### DIRECTIONS
Starting with the first line of the material, reproduce exactly each line up to and including the one that contains "5. Go to final_verify.py", leaving out every picture.

### DATA RECORDS

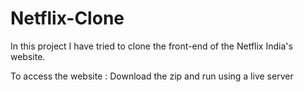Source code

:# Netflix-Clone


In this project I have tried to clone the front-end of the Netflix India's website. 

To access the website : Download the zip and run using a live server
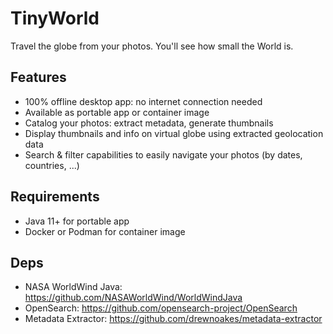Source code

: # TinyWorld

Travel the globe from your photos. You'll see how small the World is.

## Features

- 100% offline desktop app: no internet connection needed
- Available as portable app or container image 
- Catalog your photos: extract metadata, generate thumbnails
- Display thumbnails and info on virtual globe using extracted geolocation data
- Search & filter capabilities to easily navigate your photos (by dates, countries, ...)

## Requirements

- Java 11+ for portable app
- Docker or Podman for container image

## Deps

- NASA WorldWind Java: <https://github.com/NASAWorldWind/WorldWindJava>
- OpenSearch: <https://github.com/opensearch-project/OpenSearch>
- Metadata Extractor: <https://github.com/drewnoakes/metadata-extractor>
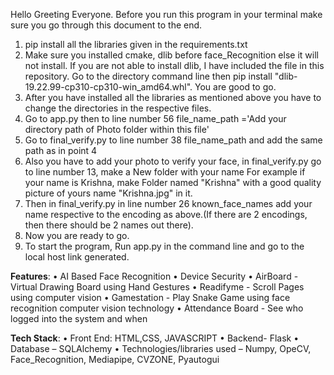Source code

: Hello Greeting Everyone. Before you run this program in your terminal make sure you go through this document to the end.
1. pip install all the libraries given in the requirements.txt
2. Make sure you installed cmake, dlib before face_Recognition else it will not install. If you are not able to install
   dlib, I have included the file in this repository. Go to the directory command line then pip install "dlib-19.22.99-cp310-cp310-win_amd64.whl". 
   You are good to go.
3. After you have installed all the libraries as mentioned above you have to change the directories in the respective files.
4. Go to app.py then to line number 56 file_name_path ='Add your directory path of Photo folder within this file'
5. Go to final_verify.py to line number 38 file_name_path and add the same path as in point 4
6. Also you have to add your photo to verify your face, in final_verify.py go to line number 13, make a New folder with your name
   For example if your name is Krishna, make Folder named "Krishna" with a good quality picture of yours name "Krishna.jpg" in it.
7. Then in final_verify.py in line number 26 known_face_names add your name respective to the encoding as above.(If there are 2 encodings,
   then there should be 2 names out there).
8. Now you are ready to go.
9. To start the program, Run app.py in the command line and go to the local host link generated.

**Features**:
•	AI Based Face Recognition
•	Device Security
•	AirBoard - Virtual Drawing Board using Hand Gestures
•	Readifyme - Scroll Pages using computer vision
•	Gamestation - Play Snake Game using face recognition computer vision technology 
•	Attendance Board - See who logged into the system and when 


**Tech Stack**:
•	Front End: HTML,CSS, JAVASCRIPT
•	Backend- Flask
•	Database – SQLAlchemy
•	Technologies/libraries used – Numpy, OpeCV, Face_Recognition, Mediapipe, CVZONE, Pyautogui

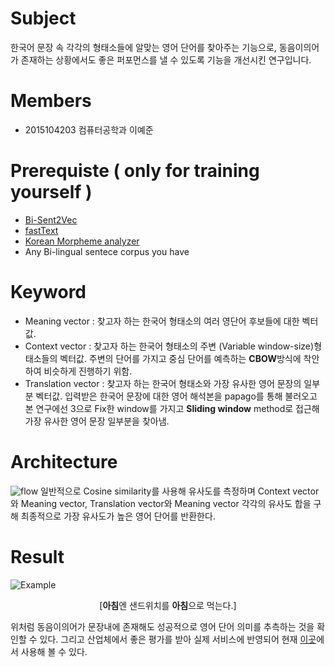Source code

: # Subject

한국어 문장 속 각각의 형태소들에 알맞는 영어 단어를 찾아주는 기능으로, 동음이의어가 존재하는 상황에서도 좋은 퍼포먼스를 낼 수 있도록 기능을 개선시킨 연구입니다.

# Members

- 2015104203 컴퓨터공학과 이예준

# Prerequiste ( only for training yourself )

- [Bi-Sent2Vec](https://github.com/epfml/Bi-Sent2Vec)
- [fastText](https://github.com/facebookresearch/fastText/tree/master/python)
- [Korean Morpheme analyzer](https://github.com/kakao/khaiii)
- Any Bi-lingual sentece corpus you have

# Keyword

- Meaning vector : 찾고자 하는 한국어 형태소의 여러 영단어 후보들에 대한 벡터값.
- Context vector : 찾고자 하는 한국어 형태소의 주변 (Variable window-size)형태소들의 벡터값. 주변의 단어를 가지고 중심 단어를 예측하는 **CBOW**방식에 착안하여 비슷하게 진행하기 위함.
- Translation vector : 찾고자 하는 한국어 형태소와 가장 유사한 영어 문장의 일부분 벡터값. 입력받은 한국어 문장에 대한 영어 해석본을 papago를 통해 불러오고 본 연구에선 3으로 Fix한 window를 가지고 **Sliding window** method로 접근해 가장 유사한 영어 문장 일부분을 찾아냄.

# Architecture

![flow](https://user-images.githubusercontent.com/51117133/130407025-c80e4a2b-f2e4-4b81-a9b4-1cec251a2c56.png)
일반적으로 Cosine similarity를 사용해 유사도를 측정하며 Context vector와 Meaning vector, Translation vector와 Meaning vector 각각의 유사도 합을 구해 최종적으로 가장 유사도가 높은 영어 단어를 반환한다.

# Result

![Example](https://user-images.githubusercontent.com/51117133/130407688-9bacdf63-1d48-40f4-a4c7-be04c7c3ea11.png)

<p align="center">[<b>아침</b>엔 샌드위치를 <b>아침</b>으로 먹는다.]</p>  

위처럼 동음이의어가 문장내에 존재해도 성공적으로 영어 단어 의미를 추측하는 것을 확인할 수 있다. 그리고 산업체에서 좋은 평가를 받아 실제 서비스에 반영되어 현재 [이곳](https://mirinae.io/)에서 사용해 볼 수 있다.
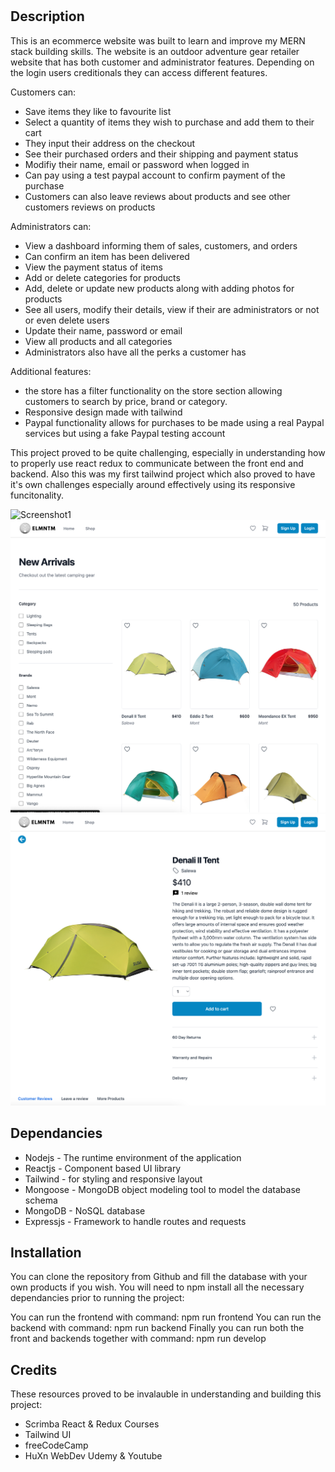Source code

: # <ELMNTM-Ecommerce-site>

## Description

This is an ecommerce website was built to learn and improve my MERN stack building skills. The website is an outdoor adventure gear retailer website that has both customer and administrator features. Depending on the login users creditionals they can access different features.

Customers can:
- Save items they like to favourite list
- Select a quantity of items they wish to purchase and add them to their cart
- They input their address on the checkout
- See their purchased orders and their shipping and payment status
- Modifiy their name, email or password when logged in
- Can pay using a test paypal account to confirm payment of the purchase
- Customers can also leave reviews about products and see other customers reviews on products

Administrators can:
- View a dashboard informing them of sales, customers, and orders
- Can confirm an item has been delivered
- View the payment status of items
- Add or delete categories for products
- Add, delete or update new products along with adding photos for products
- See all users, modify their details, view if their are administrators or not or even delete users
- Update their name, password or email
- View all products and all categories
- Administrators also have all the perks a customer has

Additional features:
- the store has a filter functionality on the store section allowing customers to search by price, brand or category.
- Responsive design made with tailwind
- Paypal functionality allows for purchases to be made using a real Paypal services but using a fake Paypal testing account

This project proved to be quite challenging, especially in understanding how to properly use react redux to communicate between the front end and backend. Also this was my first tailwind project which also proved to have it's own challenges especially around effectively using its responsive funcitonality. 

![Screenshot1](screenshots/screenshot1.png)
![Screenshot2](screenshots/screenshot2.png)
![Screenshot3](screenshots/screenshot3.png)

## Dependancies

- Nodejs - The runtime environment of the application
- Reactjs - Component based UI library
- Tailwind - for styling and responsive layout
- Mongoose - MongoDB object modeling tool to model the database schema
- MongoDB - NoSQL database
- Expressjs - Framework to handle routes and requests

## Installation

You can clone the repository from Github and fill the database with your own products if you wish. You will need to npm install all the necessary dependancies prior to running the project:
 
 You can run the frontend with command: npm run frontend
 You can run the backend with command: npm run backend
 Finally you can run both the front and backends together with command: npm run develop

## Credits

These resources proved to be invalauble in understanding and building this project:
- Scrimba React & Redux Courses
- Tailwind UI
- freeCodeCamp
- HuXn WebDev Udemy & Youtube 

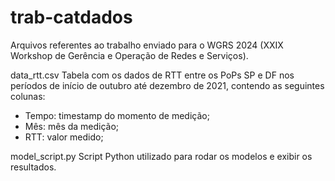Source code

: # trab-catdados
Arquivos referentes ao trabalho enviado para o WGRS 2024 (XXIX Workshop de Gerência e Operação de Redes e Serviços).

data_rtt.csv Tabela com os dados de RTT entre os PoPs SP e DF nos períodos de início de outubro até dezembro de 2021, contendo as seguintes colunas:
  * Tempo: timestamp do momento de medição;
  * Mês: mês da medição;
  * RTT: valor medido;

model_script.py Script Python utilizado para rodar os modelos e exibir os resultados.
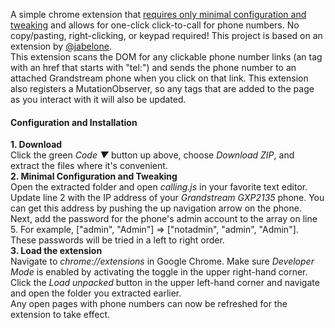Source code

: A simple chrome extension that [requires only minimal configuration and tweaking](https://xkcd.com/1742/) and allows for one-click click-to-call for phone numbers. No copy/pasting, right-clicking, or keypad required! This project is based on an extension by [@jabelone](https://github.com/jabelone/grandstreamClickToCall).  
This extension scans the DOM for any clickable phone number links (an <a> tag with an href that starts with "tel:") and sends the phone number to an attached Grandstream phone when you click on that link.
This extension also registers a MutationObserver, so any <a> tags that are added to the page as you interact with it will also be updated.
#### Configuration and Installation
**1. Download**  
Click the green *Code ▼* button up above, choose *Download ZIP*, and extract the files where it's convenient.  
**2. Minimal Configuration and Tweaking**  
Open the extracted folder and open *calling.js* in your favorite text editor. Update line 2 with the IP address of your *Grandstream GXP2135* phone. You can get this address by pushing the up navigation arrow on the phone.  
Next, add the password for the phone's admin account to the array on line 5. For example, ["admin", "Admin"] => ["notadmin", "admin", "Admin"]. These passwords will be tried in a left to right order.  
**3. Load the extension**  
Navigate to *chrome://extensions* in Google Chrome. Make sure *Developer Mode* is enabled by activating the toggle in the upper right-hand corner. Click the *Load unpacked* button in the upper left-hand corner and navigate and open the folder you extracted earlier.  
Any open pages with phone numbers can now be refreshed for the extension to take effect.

### SOLUTION
Source code

:# Netflix-Clone


In this project I have tried to clone the front-end of the Netflix India's website. 

To access the website : Download the zip and run using a live server
Source code

: # TinyWorld

Travel the globe from your photos. You'll see how small the World is.

## Features

- 100% offline desktop app: no internet connection needed
- Available as portable app or container image 
- Catalog your photos: extract metadata, generate thumbnails
- Display thumbnails and info on virtual globe using extracted geolocation data
- Search & filter capabilities to easily navigate your photos (by dates, countries, ...)

## Requirements

- Java 11+ for portable app
- Docker or Podman for container image

## Deps

- NASA WorldWind Java: <https://github.com/NASAWorldWind/WorldWindJava>
- OpenSearch: <https://github.com/opensearch-project/OpenSearch>
- Metadata Extractor: <https://github.com/drewnoakes/metadata-extractor>
Source code

: Hello Greeting Everyone. Before you run this program in your terminal make sure you go through this document to the end.
1. pip install all the libraries given in the requirements.txt
2. Make sure you installed cmake, dlib before face_Recognition else it will not install. If you are not able to install
   dlib, I have included the file in this repository. Go to the directory command line then pip install "dlib-19.22.99-cp310-cp310-win_amd64.whl". 
   You are good to go.
3. After you have installed all the libraries as mentioned above you have to change the directories in the respective files.
4. Go to app.py then to line number 56 file_name_path ='Add your directory path of Photo folder within this file'
5. Go to final_verify.py to line number 38 file_name_path and add the same path as in point 4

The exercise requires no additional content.